Common was the view that one of the Monitors would move it to "off-topic", but eager to talk about it. I hesitated about mentioning my old Dumont Scope from the mid-fifties as well as many other ancient electronic "Tools" such as frequency generators or an old "Decade" box. A google found that even the Computer History Museum has a Dumont scope in it's collection. Surely vintage or otherwise, "Tools" isn't limited to soldering irons or Tork screwdrivers. It's about electronics. Scopes, VTVMs, and continuity testers are all part of many collectors tools. Even Tubes (Valves) enter into it.

Tools could be a very interesting section if it opened up. Had the Heathkit thread been transferred here it would have likely be still continuing.
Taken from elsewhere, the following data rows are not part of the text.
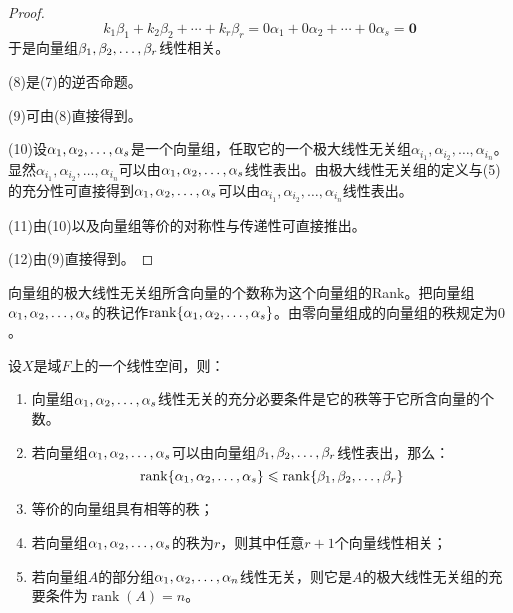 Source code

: \begin{proof}
\begin{equation*}
		k_1\beta_1+k_2\beta_2+\cdots+k_r\beta_r=0\alpha_1+0\alpha_2+\cdots+0\alpha_s=\mathbf{0}
	\end{equation*}
	于是向量组$\beta_1, \beta_2, \dots, \beta_{r}$线性相关。\par
	(8)是(7)的逆否命题。\par
	(9)可由(8)直接得到。\par
	(10)设$\alpha_1, \alpha_2, \dots, \alpha_{s}$是一个向量组，任取它的一个极大线性无关组$\alpha_{i_1},\alpha_{i_2},\dots,\alpha_{i_n}$。显然$\alpha_{i_1},\alpha_{i_2},\dots,\alpha_{i_n}$可以由$\alpha_1, \alpha_2, \dots, \alpha_{s}$线性表出。由极大线性无关组的定义与(5)的充分性可直接得到$\alpha_1, \alpha_2, \dots, \alpha_{s}$可以由$\alpha_{i_1},\alpha_{i_2},\dots,\alpha_{i_n}$线性表出。\par
	(11)由(10)以及向量组等价的对称性与传递性可直接推出。\par
	(12)由(9)直接得到。
\end{proof}
\begin{definition}
	向量组的极大线性无关组所含向量的个数称为这个向量组的\gls{Rank}。把向量组$\alpha_1, \alpha_2, \dots, \alpha_{s}$的秩记作$\operatorname{rank}\{\alpha_1, \alpha_2, \dots, \alpha_{s}\}$。由零向量组成的向量组的秩规定为$0$。
\end{definition}
\begin{property}\label{prop:Rank}
	设$X$是域$F$上的一个线性空间，则：
	\begin{enumerate}
		\item 向量组$\alpha_1, \alpha_2, \dots, \alpha_{s}$线性无关的充分必要条件是它的秩等于它所含向量的个数。
		\item 若向量组$\alpha_1, \alpha_2, \dots, \alpha_{s}$可以由向量组$\beta_1, \beta_2, \dots, \beta_{r}$线性表出，那么：
		\begin{equation*}
			\operatorname{rank}\{\alpha_1, \alpha_2, \dots, \alpha_{s}\}\leqslant\operatorname{rank}\{\beta_1, \beta_2, \dots, \beta_{r}\}
		\end{equation*}
		\item 等价的向量组具有相等的秩；
		\item 若向量组$\alpha_1, \alpha_2, \dots, \alpha_{s}$的秩为$r$，则其中任意$r+1$个向量线性相关；
		\item 若向量组$A$的部分组$\alpha_1, \alpha_2, \dots, \alpha_{n}$线性无关，则它是$A$的极大线性无关组的充要条件为$\operatorname{rank}(A)=n$。
	\end{enumerate}
\end{property}
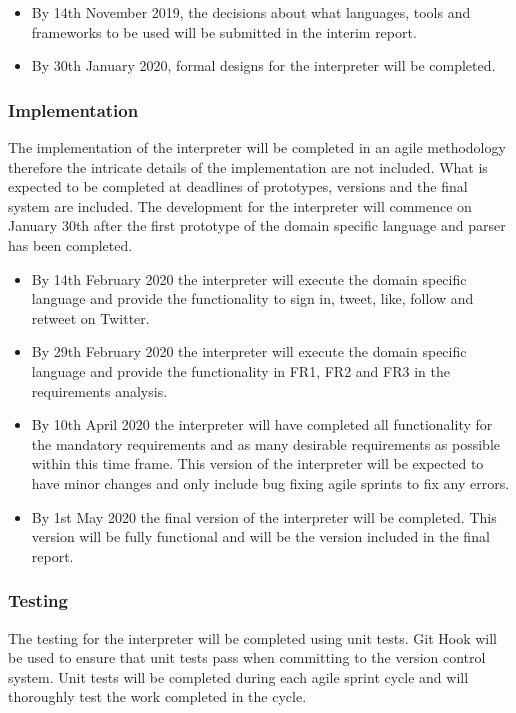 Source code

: \documentclass[chapterprefix=false]{scrreprt}
\begin{document}
\begin{itemize}
 \setlength\itemsep{-0.75em}
 \item By 14th November 2019, the decisions about what languages, tools and frameworks to be used will be submitted in the interim report.
 \item By 30th January 2020, formal designs for the interpreter will be completed.
\end{itemize}

\subsubsection{Implementation}

The implementation of the interpreter will be completed in an agile methodology therefore the intricate details of the implementation are not included. What is expected to be completed at deadlines of prototypes, versions and the final system are included. The development for the interpreter will commence on January 30th after the first prototype of the domain specific language and parser has been completed.

\begin{itemize}
 \setlength\itemsep{-0.75em}
 \item By 14th February 2020 the interpreter will execute the domain specific language and provide the functionality to sign in, tweet, like, follow and retweet on Twitter.
 \item By 29th February 2020 the interpreter will execute the domain specific language and provide the functionality in FR1, FR2 and FR3 in the requirements analysis.
 \item By 10th April 2020 the interpreter will have completed all functionality for the mandatory requirements and as many desirable requirements as possible within this time frame. This version of the interpreter will be expected to have minor changes and only include bug fixing agile sprints to fix any errors.
 \item By 1st May 2020 the final version of the interpreter will be completed. This version will be fully functional and will be the version included in the final report.
\end{itemize}

\subsubsection{Testing}

The testing for the interpreter will be completed using unit tests. Git Hook will be used to ensure that unit tests pass when committing to the version control system. Unit tests will be completed during each agile sprint cycle and will thoroughly test the work completed in the cycle.
\end{document}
Perhaps with this thread it can be.

What tools do you have for testing and repairing computers ? Some of the stuff Tezzi does with his computer tools amazes me as well as what many other posters efforts do.

Lawrence
 
Simple tools: POST card, fluke multimeter, soldering/desoldering irons, security screwdrivers.

Would be nice to have a scope but for the things I collect even if you found a faulty chip you would need to grab a new one from a working board anyway (outside or RAM).
 
Logic probe, signal injector, parallel port 2 channel O'scope, POST card, curve tracer, DMM, soldering iron, 3rd hand, snort-type solder extractor, various hand tools.

I think that about covers my main day-to-day tools.
 
Trusty Tools

Trusty Tools

Electrical tools I find most helpful (in order) are:

DMM
Scope (here's mine: http://www.vintage-computer.com/vcforum/album.php?albumid=2&pictureid=65)
Logic Analyzer (http://www.vintage-computer.com/vcforum/album.php?albumid=2&pictureid=210)
Solder Sucker (the RadioShack desoldering iron - new tips are cheap, so if it's a four layer board with fine traces, that job deserves a new tip!)
Pencil iron with sharp tip (how many of us know the tricks to tin a new or recently sharpened tip?)
Card extender (for bringing dec modules up and out of backplanes so they can be probed)
EPROM programmer
Frequency counter
Small shortwave radio (tune it to the frequency of the oscillator you want to check before hauling test equipment out)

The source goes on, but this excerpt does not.